Previously classified letters between Osama bin Laden and a high-ranking Al Qaeda operative reveal that the Afghan government used a secret fund, bankrolled by the CIA, to facilitate the release of a senior Afghan official kidnapped by the terrorist organization in 2010, The New York Times reports.

According to the Times, at least $1 million of the $5 million ransom payment was money that had come from the CIA. The exchange is referenced in letters between Osama Bin Laden and his second-in-command, Atiyah Abd al-Rahman, killed by a drone strike in 2011.

The letters were obtained during the deadly 2011 raid on Bin Laden's Abbottabad, Pakistan compound; they were entered as evidence by federal prosecutors in the trial of Abid Naseer, a Pakistani Qaeda operative, convicted this month in Brooklyn.

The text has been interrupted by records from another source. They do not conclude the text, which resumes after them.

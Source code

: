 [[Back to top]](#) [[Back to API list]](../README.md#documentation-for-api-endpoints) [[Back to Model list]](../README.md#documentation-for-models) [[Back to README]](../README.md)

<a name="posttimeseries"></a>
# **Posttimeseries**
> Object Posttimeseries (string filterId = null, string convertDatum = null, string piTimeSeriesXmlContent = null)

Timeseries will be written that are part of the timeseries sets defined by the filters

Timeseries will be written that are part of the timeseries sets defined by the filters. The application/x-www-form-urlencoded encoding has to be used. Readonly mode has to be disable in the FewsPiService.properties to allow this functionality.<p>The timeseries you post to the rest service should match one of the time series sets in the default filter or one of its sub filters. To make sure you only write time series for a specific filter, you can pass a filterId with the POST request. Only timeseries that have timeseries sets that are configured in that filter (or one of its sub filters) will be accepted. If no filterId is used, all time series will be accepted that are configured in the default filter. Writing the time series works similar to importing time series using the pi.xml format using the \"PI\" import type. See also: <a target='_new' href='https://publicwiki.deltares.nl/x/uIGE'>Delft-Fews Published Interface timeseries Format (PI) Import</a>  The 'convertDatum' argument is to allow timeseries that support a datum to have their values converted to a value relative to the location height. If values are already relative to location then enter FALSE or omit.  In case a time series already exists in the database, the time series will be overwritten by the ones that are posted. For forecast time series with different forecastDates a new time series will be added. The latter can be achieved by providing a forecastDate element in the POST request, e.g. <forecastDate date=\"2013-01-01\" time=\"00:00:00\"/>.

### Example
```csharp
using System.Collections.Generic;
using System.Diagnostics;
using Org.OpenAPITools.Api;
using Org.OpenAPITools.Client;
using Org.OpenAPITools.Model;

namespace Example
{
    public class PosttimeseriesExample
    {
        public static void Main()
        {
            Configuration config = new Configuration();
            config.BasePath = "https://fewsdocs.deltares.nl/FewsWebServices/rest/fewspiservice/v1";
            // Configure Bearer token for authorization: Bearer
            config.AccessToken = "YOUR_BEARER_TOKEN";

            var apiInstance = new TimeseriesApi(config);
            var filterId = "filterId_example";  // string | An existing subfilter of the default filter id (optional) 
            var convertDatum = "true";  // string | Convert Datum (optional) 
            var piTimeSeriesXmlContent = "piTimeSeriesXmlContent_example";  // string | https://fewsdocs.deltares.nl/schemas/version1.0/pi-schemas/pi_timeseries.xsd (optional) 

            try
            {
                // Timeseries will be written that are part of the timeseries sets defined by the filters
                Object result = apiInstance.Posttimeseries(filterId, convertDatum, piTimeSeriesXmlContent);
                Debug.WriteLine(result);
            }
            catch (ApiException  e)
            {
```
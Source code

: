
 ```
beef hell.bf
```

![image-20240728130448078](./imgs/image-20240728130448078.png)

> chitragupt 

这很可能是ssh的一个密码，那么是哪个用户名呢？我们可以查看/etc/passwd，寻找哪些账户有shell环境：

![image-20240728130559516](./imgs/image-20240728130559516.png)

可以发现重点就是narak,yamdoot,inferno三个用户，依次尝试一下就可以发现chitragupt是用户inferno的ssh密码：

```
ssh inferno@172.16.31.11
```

The Times reports that throughout Afghan President Hamid Karzai's time in power, the CIA made monthly deliveries to the presidential palace, dropping off bags of money. "It's cash," a former Afghan security official told the Times. "Once it's at the palace, they can't do a thing about how it gets spent."

The amounts reportedly ranged from a few hundred thousand dollars to more than $1 million:

The money was used to buy the loyalty of warlords, legislators and other prominent—and potentially troublesome—Afghans, helping the palace finance a vast patronage network that secured Mr. Karzai's power base. It was also used to cover expenses that needed to be kept off the books, such as clandestine diplomatic trips, and for more mundane costs, including rent payments for the guesthouses where some senior officials lived.

The $5 million ransom payment was for the release of Abdul Khaliq Farahi, who had been serving as the Afghan consul general in Peshawar, Pakistan when he was kidnapped in September 2008, the Times reports. Farahi—son-in-law to a man who had been a mentor to Karzai—was held for more than two years.

When the payment came through, Rahman complained to Bin Laden that other militant groups wanted to get in on the action. "As you know, you cannot control the news," Rahman wrote. "They are asking us to give them money, may God help us."